February 18, 2019

Mayor Emanuel, OEMC, CPS and Chicago Archdiocese Celebrate Crossing Guard Appreciation Month in Chicago

“Stay Alert, Don’t Get Hurt” Campaign Promotes Student and Crossing Guard Safety Chicagoans Have Until March 31st to Nominate Crossing Guard of the Year

Mayor's Press Office    312.744.3334

In recognition of the significance of crossing guards in pedestrian safety, the Mayor’s Office, together with the Office of Emergency Management and Communications (OEMC), Chicago Department of Transportation, the Chicago Public Schools (CPS) and the Chicago Archdiocese launched the second year of the “Stay Alert, Don’t Get Hurt” public awareness campaign aimed at keeping students and crossing guards safe under the City’s Vision Zero Plan.
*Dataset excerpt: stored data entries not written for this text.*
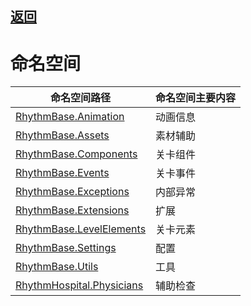 ## [返回](../RhythmToolkit.md)

# 命名空间

命名空间路径 | 命名空间主要内容
-|-
[RhythmBase.Animation](namespace/Animation.md) | 动画信息
[RhythmBase.Assets](namespace/Assets.md) | 素材辅助
[RhythmBase.Components](namespace/Components.md) | 关卡组件
[RhythmBase.Events](namespace/Events.md) | 关卡事件
[RhythmBase.Exceptions](namespace/Exceptions.md) | 内部异常
[RhythmBase.Extensions](namespace/Extensions.md) | 扩展
[RhythmBase.LevelElements](namespace/LevelElements.md) | 关卡元素
[RhythmBase.Settings](namespace/Settings.md) | 配置
[RhythmBase.Utils](namespace/Utils.md) | 工具
[RhythmHospital.Physicians](namespace/Physicians.md) | 辅助检查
“I want to thank our dedicated crossing guards who work tirelessly in the rain, sun, and snow to make sure that thousands of Chicago’s students arrive at school safely every day,” said Mayor Emanuel. “This month, and year-round, Chicago recognizes and celebrates our crossing guards for being a crucial part of the city’s team that provides the support our students need so they can remain focused on their studies and not their safety.”

As part of the campaign, the City is asking schools and residents to acknowledge their crossing guards as vital members of the community throughout the month. Chicagoans can also nominate their choice for the Crossing Guard of the Year Award at www.surveymonkey.com/r/2BNLSM7.  Nominations are due by March 31.

On February 14, 2018, Mayor Emanuel proclaimed February 14 to March 14 annual Crossing Guard Appreciation Month in Chicago, highlighting the important role crossing guards play in helping Chicago children back and forth to school safely.

 “We are pleased to partner with our school communities on this campaign, which serves to remind motorists about safe driving behavior near schools, and to heed the direction of crossing guards as they cross children and community members during bell times,” said OEMC Acting Executive Director Rich Guidice. “We also encourage students, schools and community residents to nominate their favorite crossing guards for the Crossing Guard the Year Award.”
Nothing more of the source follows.